Cuando la falsedad, el error y la ignorancia son vencibles y no los aceptamos y corregimos, entonces se degradan en mentira, engaño e hipocresía.
Esto puede ocurrir en las ciencias experimentales y en las ciencias experienciales. Podemos engañar y engañarnos, podemos esclavizar y esclavizarnos, podemos manipular y manipularnos. Cuando una supuesta ciencia degrada la verdad, se convierte, según Fernando Rielo, en anticiencia, lo mismo que la historia, la religión o la política, podemos convertirlas en antihistoria, antirreligión o antipolítica.

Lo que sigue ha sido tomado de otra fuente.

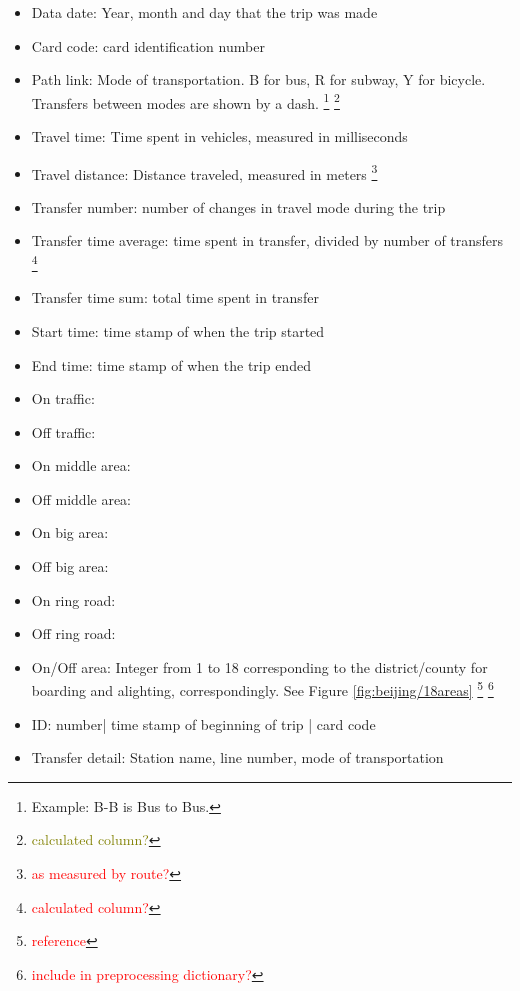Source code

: \documentclass{article}
\newcommand{\selfnote}[1]{\footnote{\textcolor{red}{#1}}}
\newcommand{\Liangdoubt}[1]{\footnote{\textcolor{olive}{#1}}}
\begin{document}
\begin{itemize}
\item Data date: Year, month and day that the trip was made
\item Card code: card identification number
\item Path link: Mode of transportation. B for bus, R for subway, Y for bicycle. Transfers between modes are shown by a dash. \footnote{Example: B-B is Bus to Bus.} \Liangdoubt{calculated column?}
\item Travel time: Time spent in vehicles, measured in milliseconds
\item Travel distance: Distance traveled, measured in meters \selfnote{as measured by route?}
\item Transfer number: number of changes in travel mode during the trip
\item Transfer time average: time spent in transfer, divided by number of transfers \selfnote{calculated column?}
\item Transfer time sum: total time spent in transfer
\item Start time: time stamp of when the trip started
\item End time: time stamp of when the trip ended
\item On traffic: 
\item Off traffic:
\item On middle area:
\item Off middle area:
\item On big area:
\item Off big area:
\item On ring road:
\item Off ring road:
\item On/Off area: Integer from 1 to 18 corresponding to the district/county for boarding and alighting, correspondingly. See Figure \ref{fig:beijing/18areas} \selfnote{reference} \selfnote{include in preprocessing dictionary?} 
\item ID: number| time stamp of beginning of trip | card code
\item Transfer detail: Station name, line number, mode of transportation
\end{itemize}
\end{document}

Hemos visto varios tipos de verdad, pero también tenemos diversas formas de experiencia: espiritual, intuitiva, fruitiva, deliberativa, racional, imaginativa, mnésica, afectiva, sensorial, instintiva y, en general, toda la experiencialidad que acontece en el ejercicio de las funciones sicosomáticas de las facultades. El objeto de consciencia pasa por esta experiencia subjetiva sin la cual no se puede acceder a la experiencia de Dios, del mundo, de la vida, de la sociedad, de la historia, de la cultura, de la ciencia. La experiencia de Dios, por ejemplo, es gracia que podemos recibir no sin la condición experiencial de las funciones sicoespirituales y sicosomáticas de las facultades, de las manifestaciones culturales, religiosas o científicas.
No existe ni el subjetivismo absoluto ni el objetivismo absoluto. Son dos tipos de ideología, como puede desprenderse de lo que hemos dicho acerca del reduccionismo, exclusivismo y fanatismo. Lo que existe es objetivación de lo subjetivo y subjetivación de lo objetivo: dos términos, objeto y sujeto, abiertos entre sí, que hallan su síntesis en un tertio incluso: la inspiración.
La verdad formal sin la verdad metafísica y ontológica carece de unidad, dirección y sentido; en todo caso, podemos darle una seudounidad, una seudodirección y un seudosentido dependiendo del interés o manipulación que queramos hacer de las formas o estructuras. Algo adquiere característica de verdad cuando está iluminado por la verdad metafísica y ontológica.
No es del todo cierto que la verdad sea adecuación de la mente con la cosa. Se necesita el TI entre la mente y la cosa. Pero, ¿quién o qué es ese TI? ¿Qué es lo que hace ese TI con la mente y con la cosa?
La verdad no puede reducirse solamente a una cuestión moral: verdad o mentira. El COMPROMISO ONTOLÓGICO define, dirige y fundamenta el compromiso moral. Por eso, debemos formar bien la consciencia ontológica antes que una consciencia moral que no es identitática, sino definida por aquélla.
Sustituir el SA por otro absoluto de carácter materialista, utilitarista, hedonista, relativista, escéptico, es lo que da lugar a la falsedad, al error, a la mentira, y, en definitiva, a una experiencia inauténtica. Fernando Rielo, para explicar esta sustitución y sus falsificaciones, utilizará los mecanismos sicoéticos de defensa.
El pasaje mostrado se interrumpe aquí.